Syntex invented birth control pills and several key drugs, but after what their strategic planners call “a random walk-through strategy” managed to get acquired by Roche, after which many parts were ejected. Westinghouse, a very strong innovation-based, industrial giant – the first commercial broadcasting company – sold off its great consumer brand, as well as other body parts, so now only the nuclear technology group of the original giant remains. AT&T, the telephone monopoly and creator of Bell Laboratories, once called a “national asset,” is gone as well: its name readopted by the regional phone company SBC. General Motors went through many severe illnesses, the latest requiring a national bailout to resuscitate it.
Now Kodak, a market leader for generations, which prided itself on superb quality, is desperately trying to shed atrophied parts and recover in some form. Will it make it?
The peril of an operational culture
Why does this happen over and over? Part of the answer is that as companies become successful they are forced to focus on operational excellence. They learn to operate at larger scales, maintain quality and beat the competition. As this happens, an operational culture takes over, which confuses operational excellence with entrepreneurial excellence. It is nearly impossible for them to return to the innovative and strategic cultures of the past. They develop habits that are counterproductive in strategy, such as enshrined top management falsely thinking that they are anointed to “call the shots” instead of invigorating the whole staff to continually search for new ways to create value. They become unwilling to experiment with new paths, partly because those paths threaten their existing business base and partly that, at inception, they cannot see how these new businesses can grow to the scale required to successfully replace large old business. Management becomes accustomed to stable business environments and is unwilling to embrace change and uncertainty.
Higher Performance Through Better Strategic Management
In our book, “The Smart Organization”, David Matheson and I introduced “Nine Principles of the Smart Organization,” which have proven to produce higher performance through better strategic management, as shown on the first page.

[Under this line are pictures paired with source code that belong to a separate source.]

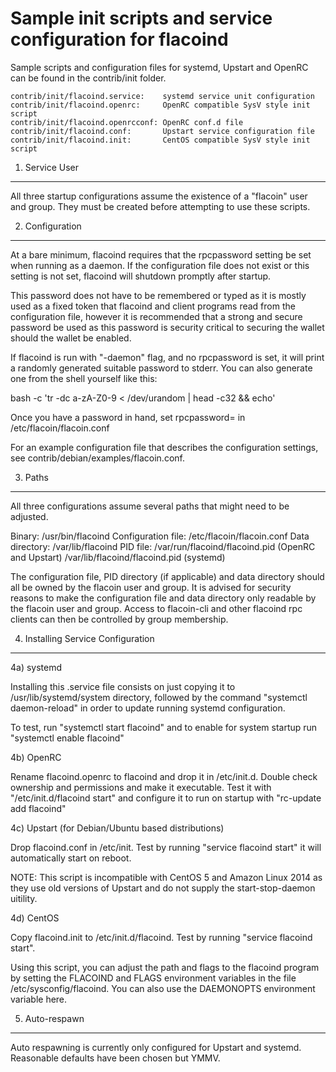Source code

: Sample init scripts and service configuration for flacoind
==========================================================

Sample scripts and configuration files for systemd, Upstart and OpenRC
can be found in the contrib/init folder.

    contrib/init/flacoind.service:    systemd service unit configuration
    contrib/init/flacoind.openrc:     OpenRC compatible SysV style init script
    contrib/init/flacoind.openrcconf: OpenRC conf.d file
    contrib/init/flacoind.conf:       Upstart service configuration file
    contrib/init/flacoind.init:       CentOS compatible SysV style init script

1. Service User
---------------------------------

All three startup configurations assume the existence of a "flacoin" user
and group.  They must be created before attempting to use these scripts.

2. Configuration
---------------------------------

At a bare minimum, flacoind requires that the rpcpassword setting be set
when running as a daemon.  If the configuration file does not exist or this
setting is not set, flacoind will shutdown promptly after startup.

This password does not have to be remembered or typed as it is mostly used
as a fixed token that flacoind and client programs read from the configuration
file, however it is recommended that a strong and secure password be used
as this password is security critical to securing the wallet should the
wallet be enabled.

If flacoind is run with "-daemon" flag, and no rpcpassword is set, it will
print a randomly generated suitable password to stderr.  You can also
generate one from the shell yourself like this:

bash -c 'tr -dc a-zA-Z0-9 < /dev/urandom | head -c32 && echo'

Once you have a password in hand, set rpcpassword= in /etc/flacoin/flacoin.conf

For an example configuration file that describes the configuration settings,
see contrib/debian/examples/flacoin.conf.

3. Paths
---------------------------------

All three configurations assume several paths that might need to be adjusted.

Binary:              /usr/bin/flacoind
Configuration file:  /etc/flacoin/flacoin.conf
Data directory:      /var/lib/flacoind
PID file:            /var/run/flacoind/flacoind.pid (OpenRC and Upstart)
                     /var/lib/flacoind/flacoind.pid (systemd)

The configuration file, PID directory (if applicable) and data directory
should all be owned by the flacoin user and group.  It is advised for security
reasons to make the configuration file and data directory only readable by the
flacoin user and group.  Access to flacoin-cli and other flacoind rpc clients
can then be controlled by group membership.

4. Installing Service Configuration
-----------------------------------

4a) systemd

Installing this .service file consists on just copying it to
/usr/lib/systemd/system directory, followed by the command
"systemctl daemon-reload" in order to update running systemd configuration.

To test, run "systemctl start flacoind" and to enable for system startup run
"systemctl enable flacoind"

4b) OpenRC

Rename flacoind.openrc to flacoind and drop it in /etc/init.d.  Double
check ownership and permissions and make it executable.  Test it with
"/etc/init.d/flacoind start" and configure it to run on startup with
"rc-update add flacoind"

4c) Upstart (for Debian/Ubuntu based distributions)

Drop flacoind.conf in /etc/init.  Test by running "service flacoind start"
it will automatically start on reboot.

NOTE: This script is incompatible with CentOS 5 and Amazon Linux 2014 as they
use old versions of Upstart and do not supply the start-stop-daemon uitility.

4d) CentOS

Copy flacoind.init to /etc/init.d/flacoind. Test by running "service flacoind start".

Using this script, you can adjust the path and flags to the flacoind program by
setting the FLACOIND and FLAGS environment variables in the file
/etc/sysconfig/flacoind. You can also use the DAEMONOPTS environment variable here.

5. Auto-respawn
-----------------------------------

Auto respawning is currently only configured for Upstart and systemd.
Reasonable defaults have been chosen but YMMV.
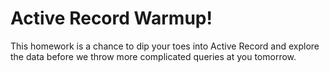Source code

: # Active Record Warmup!

This homework is a chance to dip your toes into Active Record and explore the data before we throw more complicated queries at you tomorrow.

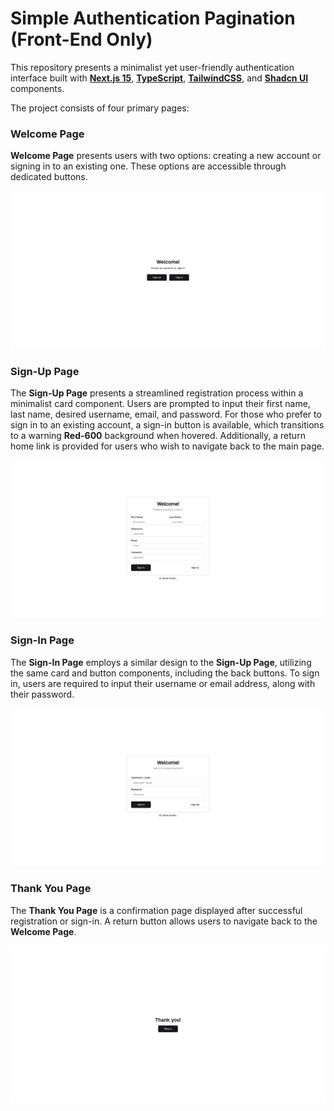 # Simple Authentication Pagination (Front-End Only)

This repository presents a minimalist yet user-friendly authentication interface built with **[Next.js 15](https://nextjs.org/ "NextJS")**, **[TypeScript](https://www.typescriptlang.org/docs/ "TypeScript")**, **[TailwindCSS](https://tailwindcss.com/ "TailwindCSS")**, and **[Shadcn UI](https://ui.shadcn.com/ "Shadcn UI")** components.

The project consists of four primary pages:

### Welcome Page

**Welcome Page** presents users with two options: creating a new account or signing in to an existing one. These options are accessible through dedicated buttons.

![1731432662383](image/README/1731432662383.png)

### Sign-Up Page

The **Sign-Up Page** presents a streamlined registration process within a minimalist card component. Users are prompted to input their first name, last name, desired username, email, and password. For those who prefer to sign in to an existing account, a sign-in button is available, which transitions to a warning **Red-600** background when hovered. Additionally, a return home link is provided for users who wish to navigate back to the main page.

![1731432904995](image/README/1731432904995.png)

### Sign-In Page

The **Sign-In Page** employs a similar design to the **Sign-Up Page**, utilizing the same card and button components, including the back buttons. To sign in, users are required to input their username or email address, along with their password.

![1731433160185](image/README/1731433160185.png)

### Thank You Page

The **Thank You Page** is a confirmation page displayed after successful registration or sign-in. A return button allows users to navigate back to the **Welcome Page**.

![1731433330255](image/README/1731433330255.png)
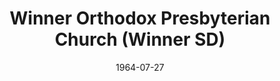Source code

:---
date: &id001 1964-07-27
end_date: null
location:
  address: 505 Lincoln Street
  city: Winner
  state: SD
minister:
- end: 1967-01-01
  name: Abe Ediger
  start: 1964-01-01
  type: Pastor
- end: 1971-01-01
  name: Robert Sander
  start: 1967-01-01
  type: Pastor
- end: 1976-01-01
  name: Glenn Jerrell
  start: 1973-01-01
  type: Pastor
- end: 1982-01-01
  name: Gerald Taylor
  start: 1978-01-01
  type: Pastor
- end: 1988-01-01
  name: Lawrence Eyres
  start: 1982-01-01
  type: Pastor
- end: 1992-01-01
  name: Arthur Fox
  start: 1988-01-01
  type: Pastor
- end: 1996-01-01
  name: Stephen Hart
  start: 1993-01-01
  type: Pastor
- end: 2010-01-01
  name: Terry Thole
  start: 1998-01-01
  type: Pastor
- end: null
  name: Brad J. Irick
  start: 2011-01-01
  type: Pastor
ministers:
- Abe Ediger
- Robert Sander
- Glenn Jerrell
- Gerald Taylor
- Lawrence Eyres
- Arthur Fox
- Stephen Hart
- Terry Thole
- Brad J. Irick
name: Winner Orthodox Presbyterian Church
names:
- end: null
  name: Winner Orthodox Presbyterian Church
  start: 1964-07-27
origination_date: *id001
raw_data: "SD\nWinner\n\nWinner Orthodox Presbyterian Church  (July 27, 1964\u2013\
  \ )\n505 Lincoln Street\nPastors: Abe Ediger, 1964\u201367\nRobert Sander, 1967\u2013\
  71\nGlenn Jerrell, 1973\u201376\nGerald Taylor, 1978\u201382\nLawrence Eyres, 1982\u2013\
  88\nArthur Fox, 1988\u201392\nStephen Hart, 1993\u201396\nTerry Thole, 1998\u2013\
  2010\nBrad J. Irick, 2011"
states:
- SD
status:
  active: true
  end_date: null
  reason: null
  received_from: null
  withdrawal_to: null
title: Winner Orthodox Presbyterian Church (Winner SD)
year_established:
- 1964

---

Kodak badly failed on the three principles on the left, Understanding the Environment. They needed more of an outside-in perspective, which begins with understanding how the customer situation is changing, how the basis of competition is changing, and then applies systems thinking to trace those changes back to the impact and opportunities for Kodak. It also means embracing uncertainty, knowing and accepting that you cannot predict the future, and vetting the nature of those uncertainties to determine the size and shape of an unpredictable future. And since that future is unpredictable, management must resist trying to “call the shots” but instead develop and manage a portfolio of innovations, many of which will fail, but some of which may become the business successes of tomorrow. It is rare for an established company to make this transition. As Niccolo Machiavelli understood:
“There is nothing more difficult to take in hand, more perilous to conduct, or more uncertain in its success, than to take the lead in the introduction of a new order of things. For the reformer has enemies in all those who profit by the old order, and only lukewarm defenders in all those who would profit by the new order, this lukewarmness arising partly from fear of their adversaries … and partly from the incredulity of mankind, who do not truly believe in anything new until they have had actual experience of it.”
References:
David and Jim Matheson, The Smart Organization, Harvard Business School Press, 1998.
David and James E. Matheson, Smart Organizations Perform Better in Research, Technology Management, July-August 2001, pgs 49-54.